■ **About this task**: Produce a verbatim transcription of the records below, beginning at the line containing "1. Open *Anaconda Prompt*" and ending at the final line; include only those lines.

[Stored records]
Segment Open

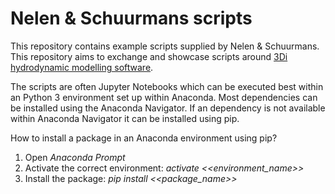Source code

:Nelen & Schuurmans scripts
==========================

This repository contains example scripts supplied by Nelen & Schuurmans.
This repository aims to exchange and showcase scripts around [3Di hydrodynamic
modelling software](http://www.3diwatermanagement.com/).

The scripts are often Jupyter Notebooks which can be executed best within an
Python 3 environment set up within Anaconda. Most dependencies can be
installed using the Anaconda Navigator. If an dependency is not available
within Anaconda Navigator it can be installed using pip.

How to install a package in an Anaconda environment using pip?

1. Open *Anaconda Prompt*
2. Activate the correct environment: *activate <<environment_name>>*
3. Install the package: *pip install <<package_name>>*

Segment Closed

■ **Response to this exercise**:
1. Open *Anaconda Prompt*
2. Activate the correct environment: *activate <<environment_name>>*
3. Install the package: *pip install <<package_name>>*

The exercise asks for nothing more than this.